Undecidable Problems, Graphs + Heuristics

Undecidable Problem: The Post Correspondence Problem (PCP) The Post Correspondence Problem is an undecidable problem in theoretical computer science. It involves determining whether, given two lists of strings over some alphabet, there exists a sequence of indices such that the corresponding strings from both lists, when concatenated in that order, produce the same string.

Example: Given:

  • List A: [“a”, “ab”]
  • List B: [“aa”, “b”]

Is there a sequence of indices (e.g., 1, 2) where: A[1] + A[2] == B[1] + B[2]`?

This problem is undecidable because there is no algorithm that can determine the answer for all possible inputs.

Nearest Neighbor Algorithm for TSP (Python Implementation)
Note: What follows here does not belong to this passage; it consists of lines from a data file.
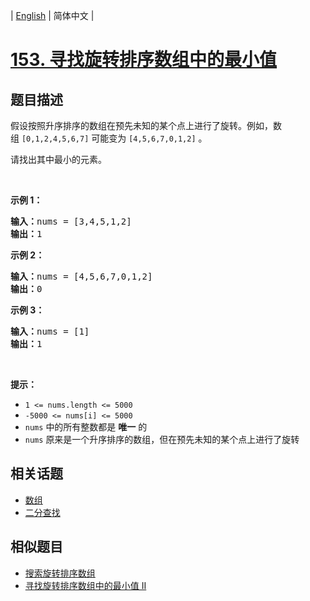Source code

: 
| [English](README.md) | 简体中文 |

# [153. 寻找旋转排序数组中的最小值](https://leetcode-cn.com/problems/find-minimum-in-rotated-sorted-array/)

## 题目描述

<p>假设按照升序排序的数组在预先未知的某个点上进行了旋转。例如，数组 <code>[0,1,2,4,5,6,7]</code> <strong> </strong>可能变为 <code>[4,5,6,7,0,1,2]</code> 。</p>

<p>请找出其中最小的元素。</p>

<p> </p>

<p><strong>示例 1：</strong></p>

<pre>
<strong>输入：</strong>nums = [3,4,5,1,2]
<strong>输出：</strong>1
</pre>

<p><strong>示例 2：</strong></p>

<pre>
<strong>输入：</strong>nums = [4,5,6,7,0,1,2]
<strong>输出：</strong>0
</pre>

<p><strong>示例 3：</strong></p>

<pre>
<strong>输入：</strong>nums = [1]
<strong>输出：</strong>1
</pre>

<p> </p>

<p><strong>提示：</strong></p>

<ul>
	<li><code>1 <= nums.length <= 5000</code></li>
	<li><code>-5000 <= nums[i] <= 5000</code></li>
	<li><code>nums</code> 中的所有整数都是 <strong>唯一</strong> 的</li>
	<li><code>nums</code> 原来是一个升序排序的数组，但在预先未知的某个点上进行了旋转</li>
</ul>


## 相关话题

- [数组](https://leetcode-cn.com/tag/array)
- [二分查找](https://leetcode-cn.com/tag/binary-search)

## 相似题目

- [搜索旋转排序数组](../search-in-rotated-sorted-array/README.md)
- [寻找旋转排序数组中的最小值 II](../find-minimum-in-rotated-sorted-array-ii/README.md)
def tsp_nearest_neighbor(graph, start=0):
    n = len(graph)
    visited = [False] * n
    path = [start]
    visited[start] = True
    total_cost = 0
    current = start

    for _ in range(n - 1):
        next_city = None
        min_dist = float('inf')
        for j in range(n):
            if not visited[j] and 0 < graph[current][j] < min_dist:
                min_dist = graph[current][j]
                next_city = j
        if next_city is not None:
            path.append(next_city)
            visited[next_city] = True
            total_cost += min_dist
            current = next_city

    total_cost += graph[current][start]  # Return to starting city
    path.append(start)
    return path, total_cost

# Example graph (symmetric TSP)
graph = [
    [0, 2, 9, 10],
    [1, 0, 6, 4],
    [15, 7, 0, 8],
    [6, 3, 12, 0]
]

route, cost = tsp_nearest_neighbor(graph)
print("Path:", route)
print("Total cost:", cost)

Real-World Use of Heuristics: Scheduling Airline Flights Problem: Scheduling planes, gates, and crew to thousands of flights each day.

Why Heuristics Are Used:

  • The number of combinations of flight schedules, available planes, and crews grows exponentially.
  • An exact solution would take too long to compute.
  • Heuristics (e.g., greedy algorithms, genetic algorithms) provide “good enough” solutions quickly, which is essential in a time-sensitive industry.